She watched the door, waiting for him to appear.
‘Put down your gun,’ she said.
‘Only if you put down yours.’
‘No way.’
‘Then we’re in a bit of a pickle, aren’t we?’
She heard movement, the shuffle of shoes.
‘I said don’t come any closer!’
He fell silent again. She lay there on her back, looking down the barrel of the gun as it quivered in her grasp. Her breaths rattled with her. She couldn’t move.
‘How confident are you with that thing?’ he asked. ‘I’ve known how to shoot a gun since I was seven years old. I’ve fired every model you can think of. I know them well enough to know when they will perform and when they won’t. Like that shotgun you’re holding. You took that shot with the left barrel, didn’t you? I know that because the right barrel sticks.’
He could be lying, trying to psyche her out. Would he know which barrel she’d shot, just by the sound? She looked down at the gun for a brief second and he shot round the corner, gun raised. A bullet blasted splinters of wood an inch from her face. She instinctively pulled the second trigger, blowing a chunk of plaster from the ceiling until it rained down on them both. She squinted through the dust and saw him covering his head from the debris, and launched her good foot into his groin, which sent him to his knees. She scrambled to her own and reached for the phone. It was an old one, with a ring cord connecting the phone to the base. Her hand had just clasped the cord when she was yanked back by her hair. She slammed to the ground with a scream, bringing the phone with her, and scrambled beneath his grasp as he wrestled his way on top of her and pinned her down.

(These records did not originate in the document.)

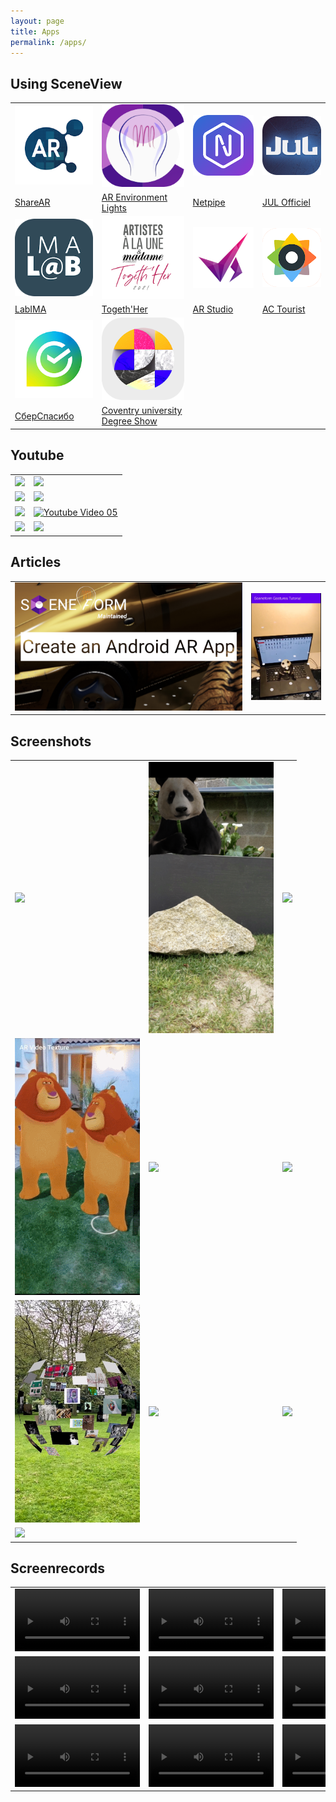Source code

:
 ```yaml
---
layout: page
title: Apps
permalink: /apps/
---
```


## Using SceneView

|   |   |   |   |
| - | - | - | - |
| [![](/assets/img/apps/01.png)](https://play.google.com/store/apps/details?id=com.digitalmate.sharear) | [![](/assets/img/apps/02.png)](https://play.google.com/store/apps/details?id=com.gorisse.thomas.ar.environmentlights) | [![](/assets/img/apps/03.png)](https://play.google.com/store/apps/details?id=com.netpipe.measure) | [![](/assets/img/apps/04.png)](https://play.google.com/store/apps/details?id=com.touticom.emoji.jul) | 
| [ShareAR](https://play.google.com/store/apps/details?id=com.digitalmate.sharear) | [AR Environment Lights](https://play.google.com/store/apps/details?id=com.gorisse.thomas.ar.environmentlights) | [Netpipe](https://play.google.com/store/apps/details?id=com.netpipe.measure) | [JUL Officiel](https://play.google.com/store/apps/details?id=com.touticom.emoji.jul) | 
| [![](/assets/img/apps/05.png)](https://play.google.com/store/apps/details?id=com.digitalmate.imalab) | [![](/assets/img/apps/06.png)](https://play.google.com/store/apps/details?id=com.digitalmate.togethher) | [![](/assets/img/apps/07.png)](https://play.google.com/store/apps/details?id=com.ProLabs.arstudyboard) | [![](/assets/img/apps/08.png)](https://play.google.com/store/apps/details?id=com.doors.tourist2) |
| [LabIMA](https://play.google.com/store/apps/details?id=com.digitalmate.imalab) | [Togeth'Her](https://play.google.com/store/apps/details?id=com.digitalmate.togethher) | [AR Studio](https://play.google.com/store/apps/details?id=com.ProLabs.arstudyboard) | [AC Tourist](https://play.google.com/store/apps/details?id=com.doors.tourist2) |
| [![](/assets/img/apps/09.png)](https://play.google.com/store/apps/details?id=ru.sberbank.spasibo) | [![](/assets/img/apps/10.png)](https://play.google.com/store/apps/details?id=co.megaverse.ConventryAR) | | |
| [СберСпасибо](https://play.google.com/store/apps/details?id=ru.sberbank.spasibo) | [Coventry university Degree Show](https://play.google.com/store/apps/details?id=co.megaverse.ConventryAR) | | |

## Youtube

|   |   |
| - | - |
| [![](https://yt-embed.herokuapp.com/embed?v=HQI48By3VBA)](https://www.youtube.com/watch?v=HQI48By3VBA) | [![](https://yt-embed.herokuapp.com/embed?v=jpmWjigA3Ms)](https://www.youtube.com/watch?v=jpmWjigA3Ms) |
| [![](https://yt-embed.herokuapp.com/embed?v=9QP43nOSItU)](https://www.youtube.com/watch?v=9QP43nOSItU) | [![](https://yt-embed.herokuapp.com/embed?v=WD907MWDbzs)](https://www.youtube.com/watch?v=WD907MWDbzs) |
| [![](https://yt-embed.herokuapp.com/embed?v=HXHyoAEF5bY)](https://www.youtube.com/watch?v=HXHyoAEF5bY) | [![Youtube Video 05](https://yt-embed.herokuapp.com/embed?v=LG8AWbsJxvY)](https://www.youtube.com/watch?v=LG8AWbsJxvY) |
| [![](https://yt-embed.herokuapp.com/embed?v=LEmAX_DPsyU)](https://www.youtube.com/watch?v=LEmAX_DPsyU) | [![](https://yt-embed.herokuapp.com/embed?v=8FiN__o4dB8)](https://www.youtube.com/watch?v=8FiN__o4dB8) | |

## Articles

|   |   |
| - | - |
| [![](/assets/img/screenshots/22.png)](https://medium.com/make-an-android-ar-augmented-reality-app-for/make-an-ar-augmented-reality-app-for-android-in-2022-48a1711562bb) | [![](/assets/img/screenshots/21.png)](https://medium.com/@sarim.mehdi.550/sceneform-tutorial-how-to-detect-different-gestures-on-nodes-5dafb5709354) | |

## Screenshots

|   |   |   |
| - | - | - |
| <img src="/assets/img/screenshots/04.gif" width="200px"/> | <img src="/assets/img/screenshots/05.png" width="200px"/> | <img src="/assets/img/screenshots/06.gif" width="200px"/> |
| <img src="/assets/img/screenshots/07.gif" width="200px"/> | <img src="/assets/img/screenshots/09.gif" width="200px"/> | <img src="/assets/img/screenshots/10.gif" width="200px"/> |
| <img src="/assets/img/screenshots/13.png" width="200px"/> | <img src="/assets/img/screenshots/14.gif" width="200px"/> | <img src="/assets/img/screenshots/15.gif" width="200px"/> | 
| <img src="/assets/img/screenshots/20.gif" width="200px"/> | | |


## Screenrecords

|   |   |   |
| - | - | - |
| <video controls="controls" src="/assets/videos/screenrecords/01.mp4" preload="auto" width="200px"/> | <video controls="controls" src="/assets/videos/screenrecords/02.mp4" preload="auto" width="200px"/> | <video controls="controls" src="/assets/videos/screenrecords/03.mp4" preload="auto" width="200px"/> |
| <video controls="controls" src="/assets/videos/screenrecords/04.mp4" preload="auto" width="200px"/> | <video controls="controls" src="/assets/videos/screenrecords/05.mp4" preload="auto" width="200px"/> | <video controls="controls" src="/assets/videos/screenrecords/06.mp4" preload="auto" width="200px"/> |
| <video controls="controls" src="/assets/videos/screenrecords/07.mp4" preload="auto" width="200px"/> | <video controls="controls" src="/assets/videos/screenrecords/08.mp4" preload="auto" width="200px"/> | <video controls="controls" src="/assets/videos/screenrecords/09.mp4" preload="auto" width="200px"/> |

It all happened so fast. In an instant, the gun was out of her hand and clasped in his, the barrel pressing into her neck. She watched his face turn red and a vein swell in his forehead as he put all of his weight into it, crushing her windpipe. She could feel it splitting, the skin bruising. She clawed at his hands on the gun, dug her nails into the backs of them until she broke the skin, but he wouldn’t stop. The pressure of the barrels reached all the way to the bones of her spine, forcing tears down her temples. She reached for his face, scratching at his eyes where he leaned into the gun, but he clenched them shut. She thrashed and clawed, the cord still in her grasp and the phone knocking against her arm. She had just seconds of consciousness left; her lungs were ready to rupture. She snatched the phone cord in both hands and wrapped it around his neck. His eyes widened as she pulled down, tightening the noose. His hands rose to his neck.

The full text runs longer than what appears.